Le Manifeste est le programme de la Ligue des communistes, association ouvrière, d’abord exclusivement allemande, ensuite internationale et qui, dans les conditions politiques qui existaient sur le Continent avant 1848, ne pouvait qu’être une société secrète. Au congrès de la Ligue qui s’est tenu à Londres, en novembre 1847, Marx et Engels se voient confier la tâche de rédiger, aux fins de publication, un ample programme théorique et pratique du Parti. Travail achevé en janvier 1848, et dont le manuscrit allemand fut envoyé à Londres pour y être imprimé, à quelques semaines de la révolution française du 24 février. La traduction française vit le jour à Paris, dès avant l’insurrection de juin 1848. La première traduction anglaise, due à Miss Hélène Macfarlane, parut dans le Red Republican de George Julian Harney, Londres 1850. Ont paru également les éditions danoise et polonaise.
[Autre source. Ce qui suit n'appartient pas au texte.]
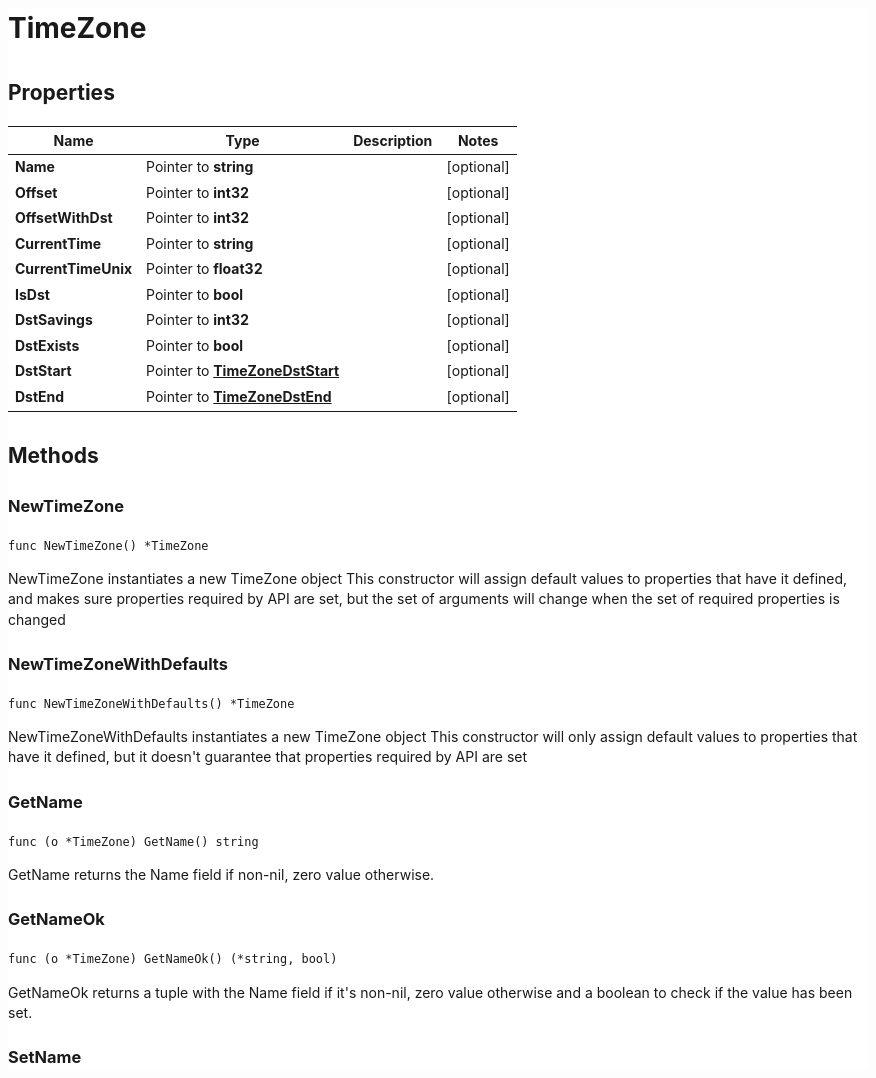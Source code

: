 # TimeZone

## Properties

Name | Type | Description | Notes
------------ | ------------- | ------------- | -------------
**Name** | Pointer to **string** |  | [optional] 
**Offset** | Pointer to **int32** |  | [optional] 
**OffsetWithDst** | Pointer to **int32** |  | [optional] 
**CurrentTime** | Pointer to **string** |  | [optional] 
**CurrentTimeUnix** | Pointer to **float32** |  | [optional] 
**IsDst** | Pointer to **bool** |  | [optional] 
**DstSavings** | Pointer to **int32** |  | [optional] 
**DstExists** | Pointer to **bool** |  | [optional] 
**DstStart** | Pointer to [**TimeZoneDstStart**](TimeZoneDstStart.md) |  | [optional] 
**DstEnd** | Pointer to [**TimeZoneDstEnd**](TimeZoneDstEnd.md) |  | [optional] 

## Methods

### NewTimeZone

`func NewTimeZone() *TimeZone`

NewTimeZone instantiates a new TimeZone object
This constructor will assign default values to properties that have it defined,
and makes sure properties required by API are set, but the set of arguments
will change when the set of required properties is changed

### NewTimeZoneWithDefaults

`func NewTimeZoneWithDefaults() *TimeZone`

NewTimeZoneWithDefaults instantiates a new TimeZone object
This constructor will only assign default values to properties that have it defined,
but it doesn't guarantee that properties required by API are set

### GetName

`func (o *TimeZone) GetName() string`

GetName returns the Name field if non-nil, zero value otherwise.

### GetNameOk

`func (o *TimeZone) GetNameOk() (*string, bool)`

GetNameOk returns a tuple with the Name field if it's non-nil, zero value otherwise
and a boolean to check if the value has been set.

### SetName
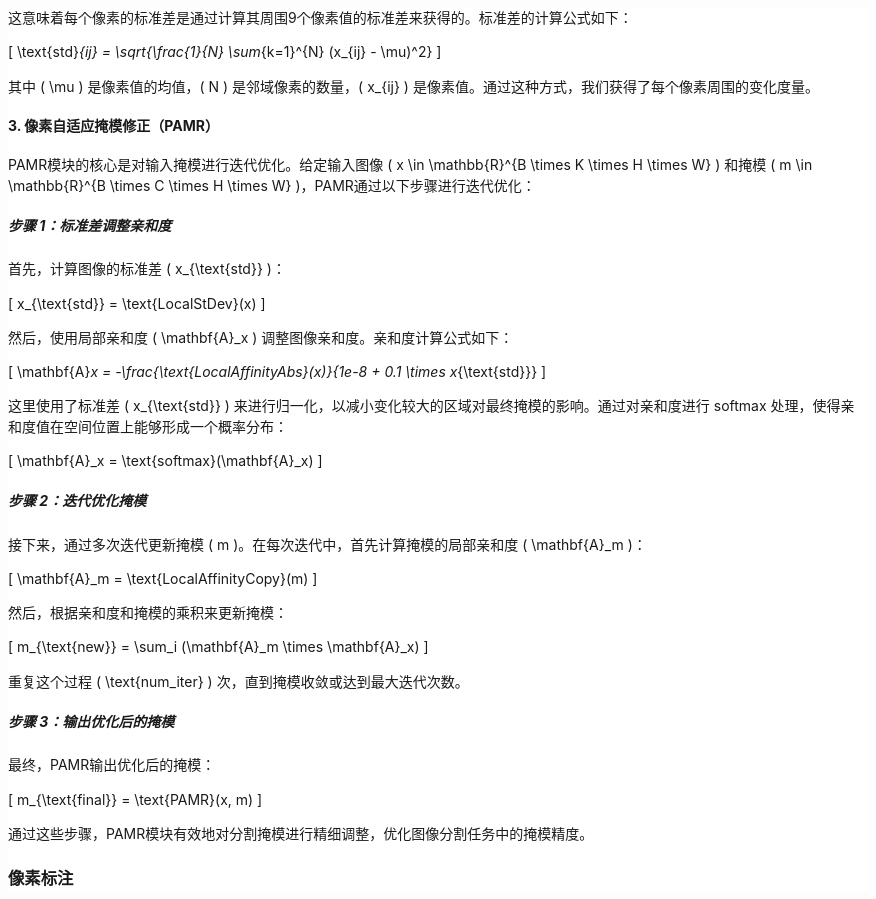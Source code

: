 这意味着每个像素的标准差是通过计算其周围9个像素值的标准差来获得的。标准差的计算公式如下：

\[
\text{std}_{ij} = \sqrt{\frac{1}{N} \sum_{k=1}^{N} (x_{ij} - \mu)^2}
\]

其中 \( \mu \) 是像素值的均值，\( N \) 是邻域像素的数量，\( x_{ij} \) 是像素值。通过这种方式，我们获得了每个像素周围的变化度量。

#### 3. **像素自适应掩模修正（PAMR）**

PAMR模块的核心是对输入掩模进行迭代优化。给定输入图像 \( x \in \mathbb{R}^{B \times K \times H \times W} \) 和掩模 \( m \in \mathbb{R}^{B \times C \times H \times W} \)，PAMR通过以下步骤进行迭代优化：

##### 步骤 1：标准差调整亲和度

首先，计算图像的标准差 \( x_{\text{std}} \)：

\[
x_{\text{std}} = \text{LocalStDev}(x)
\]

然后，使用局部亲和度 \( \mathbf{A}_x \) 调整图像亲和度。亲和度计算公式如下：

\[
\mathbf{A}_x = -\frac{\text{LocalAffinityAbs}(x)}{1e-8 + 0.1 \times x_{\text{std}}}
\]

这里使用了标准差 \( x_{\text{std}} \) 来进行归一化，以减小变化较大的区域对最终掩模的影响。通过对亲和度进行 softmax 处理，使得亲和度值在空间位置上能够形成一个概率分布：

\[
\mathbf{A}_x = \text{softmax}(\mathbf{A}_x)
\]

##### 步骤 2：迭代优化掩模

接下来，通过多次迭代更新掩模 \( m \)。在每次迭代中，首先计算掩模的局部亲和度 \( \mathbf{A}_m \)：

\[
\mathbf{A}_m = \text{LocalAffinityCopy}(m)
\]

然后，根据亲和度和掩模的乘积来更新掩模：

\[
m_{\text{new}} = \sum_i (\mathbf{A}_m \times \mathbf{A}_x)
\]

重复这个过程 \( \text{num\_iter} \) 次，直到掩模收敛或达到最大迭代次数。

##### 步骤 3：输出优化后的掩模

最终，PAMR输出优化后的掩模：

\[
m_{\text{final}} = \text{PAMR}(x, m)
\]

通过这些步骤，PAMR模块有效地对分割掩模进行精细调整，优化图像分割任务中的掩模精度。

### 像素标注
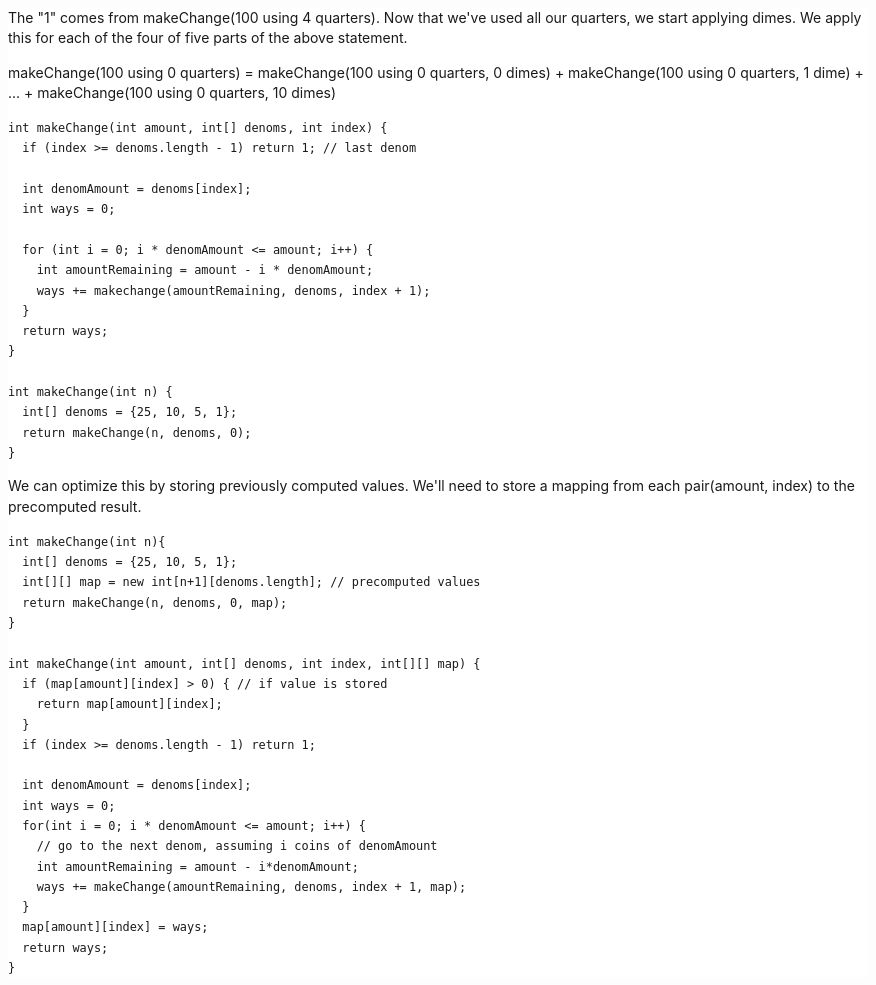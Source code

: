 The "1" comes from makeChange(100 using 4 quarters). Now that we've used all our quarters, we start applying dimes. We apply this for each of the four of five parts of the above statement.

makeChange(100 using 0 quarters) = makeChange(100 using 0 quarters, 0 dimes) + makeChange(100 using 0 quarters, 1 dime) + ... + makeChange(100 using 0 quarters, 10 dimes)

```
int makeChange(int amount, int[] denoms, int index) {
  if (index >= denoms.length - 1) return 1; // last denom

  int denomAmount = denoms[index];
  int ways = 0;

  for (int i = 0; i * denomAmount <= amount; i++) {
    int amountRemaining = amount - i * denomAmount;
    ways += makechange(amountRemaining, denoms, index + 1);
  }
  return ways;
}

int makeChange(int n) {
  int[] denoms = {25, 10, 5, 1};
  return makeChange(n, denoms, 0);
}
```

We can optimize this by storing previously computed values. We'll need to store a mapping from each pair(amount, index) to the precomputed result.
```
int makeChange(int n){
  int[] denoms = {25, 10, 5, 1};
  int[][] map = new int[n+1][denoms.length]; // precomputed values
  return makeChange(n, denoms, 0, map);
}

int makeChange(int amount, int[] denoms, int index, int[][] map) {
  if (map[amount][index] > 0) { // if value is stored
    return map[amount][index];
  }
  if (index >= denoms.length - 1) return 1;

  int denomAmount = denoms[index];
  int ways = 0;
  for(int i = 0; i * denomAmount <= amount; i++) {
    // go to the next denom, assuming i coins of denomAmount
    int amountRemaining = amount - i*denomAmount;
    ways += makeChange(amountRemaining, denoms, index + 1, map);
  }
  map[amount][index] = ways;
  return ways;
}
```
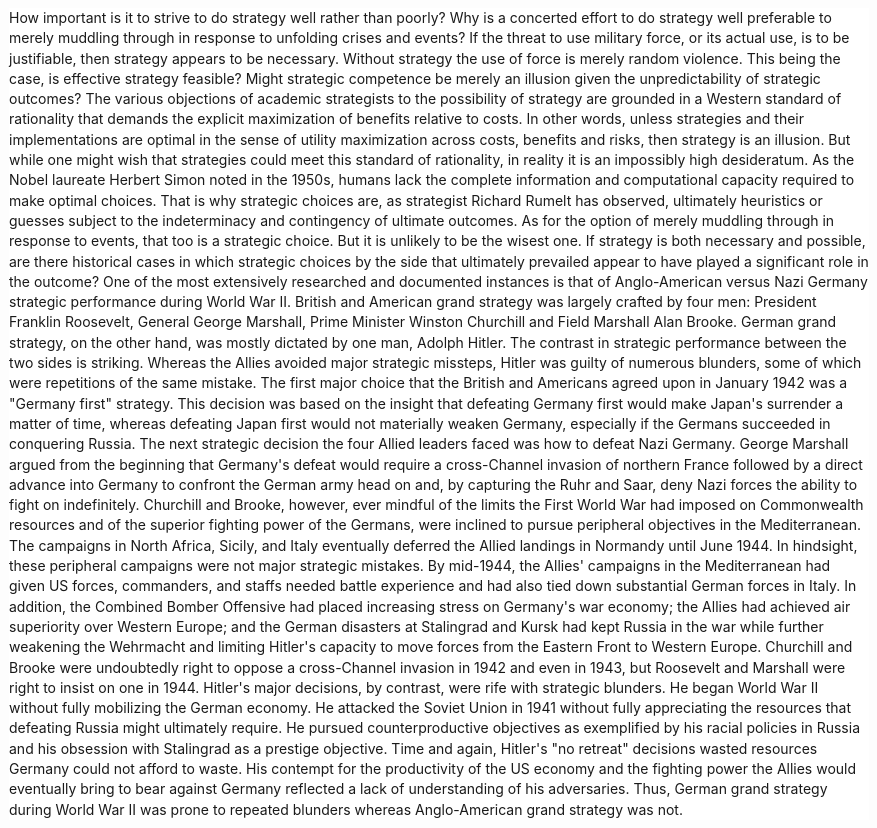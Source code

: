 How important is it to strive to do strategy well rather than poorly? Why is a concerted effort to do strategy well preferable to merely muddling through in response to unfolding crises and events? If the threat to use military force, or its actual use, is to be justifiable, then strategy appears to be necessary. Without strategy the use of force is merely random violence.
This being the case, is effective strategy feasible? Might strategic competence be merely an illusion given the unpredictability of strategic outcomes? The various objections of academic strategists to the possibility of strategy are grounded in a Western standard of rationality that demands the explicit maximization of benefits relative to costs. In other words, unless strategies and their implementations are optimal in the sense of utility maximization across costs, benefits and risks, then strategy is an illusion. But while one might wish that strategies could meet this standard of rationality, in reality it is an impossibly high desideratum. As the Nobel laureate Herbert Simon noted in the 1950s, humans lack the complete information and computational capacity required to make optimal choices. That is why strategic choices are, as strategist Richard Rumelt has observed, ultimately heuristics or guesses subject to the indeterminacy and contingency of ultimate outcomes. As for the option of merely muddling through in response to events, that too is a strategic choice. But it is unlikely to be the wisest one.
If strategy is both necessary and possible, are there historical cases in which strategic choices by the side that ultimately prevailed appear to have played a significant role in the outcome? One of the most extensively researched and documented instances is that of Anglo-American versus Nazi Germany strategic performance during World War II. British and American grand strategy was largely crafted by four men: President Franklin Roosevelt, General George Marshall, Prime Minister Winston Churchill and Field Marshall Alan Brooke. German grand strategy, on the other hand, was mostly dictated by one man, Adolph Hitler. The contrast in strategic performance between the two sides is striking. Whereas the Allies avoided major strategic missteps, Hitler was guilty of numerous blunders, some of which were repetitions of the same mistake.
The first major choice that the British and Americans agreed upon in January 1942 was a "Germany first" strategy. This decision was based on the insight that defeating Germany first would make Japan's surrender a matter of time, whereas defeating Japan first would not materially weaken Germany, especially if the Germans succeeded in conquering Russia. The next strategic decision the four Allied leaders faced was how to defeat Nazi Germany. George Marshall argued from the beginning that Germany's defeat would require a cross-Channel invasion of northern France followed by a direct advance into Germany to confront the German army head on and, by capturing the Ruhr and Saar, deny Nazi forces the ability to fight on indefinitely. Churchill and Brooke, however, ever mindful of the limits the First World War had imposed on Commonwealth resources and of the superior fighting power of the Germans, were inclined to pursue peripheral objectives in the Mediterranean. The campaigns in North Africa, Sicily, and Italy eventually deferred the Allied landings in Normandy until June 1944. In hindsight, these peripheral campaigns were not major strategic mistakes. By mid-1944, the Allies' campaigns in the Mediterranean had given US forces, commanders, and staffs needed battle experience and had also tied down substantial German forces in Italy. In addition, the Combined Bomber Offensive had placed increasing stress on Germany's war economy; the Allies had achieved air superiority over Western Europe; and the German disasters at Stalingrad and Kursk had kept Russia in the war while further weakening the Wehrmacht and limiting Hitler's capacity to move forces from the Eastern Front to Western Europe. Churchill and Brooke were undoubtedly right to oppose a cross-Channel invasion in 1942 and even in 1943, but Roosevelt and Marshall were right to insist on one in 1944.
Hitler's major decisions, by contrast, were rife with strategic blunders. He began World War II without fully mobilizing the German economy. He attacked the Soviet Union in 1941 without fully appreciating the resources that defeating Russia might ultimately require. He pursued counterproductive objectives as exemplified by his racial policies in Russia and his obsession with Stalingrad as a prestige objective. Time and again, Hitler's "no retreat" decisions wasted resources Germany could not afford to waste. His contempt for the productivity of the US economy and the fighting power the Allies would eventually bring to bear against Germany reflected a lack of understanding of his adversaries. Thus, German grand strategy during World War II was prone to repeated blunders whereas Anglo-American grand strategy was not.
La défaite de l’insurrection parisienne de juin 1848 – la première grande bataille entre prolétariat et bourgeoisie – devait de nouveau, pour une certaine période, refouler à l’arrière-plan les revendications sociales et politiques de la classe ouvrière européenne. Depuis lors, seuls les divers groupes de la classe possédante s’affrontaient de nouveau dans la lutte pour la domination, tout comme avant la révolution de février; la classe ouvrière a dû combattre pour la liberté d’action politique et s’aligner sur les positions extrêmes de la partie radicale des classes moyennes. Tout mouvement prolétarien autonome, pour peu qu’il continuât à donner signe de vie, était écrasé sans merci. Ainsi, la police prussienne réussit à dépister le Comité central de la Ligue des communistes, qui résidait alors à Cologne. Ses membres furent arrêtés et, après dix-huit mois de détention, déférés en jugement, en octobre 1852. Ce fameux “procès des communistes à Cologne” dura du 4 octobre au 12 novembre; sept personnes parmi les prévenus furent condamnées à des peines allant de trois à six ans de forteresse. Immédiatement après le verdict, la Ligue fut officiellement dissoute par les membres demeurés en liberté. Pour ce qui est du Manifeste, on l’eût cru depuis lors voué à l’oubli.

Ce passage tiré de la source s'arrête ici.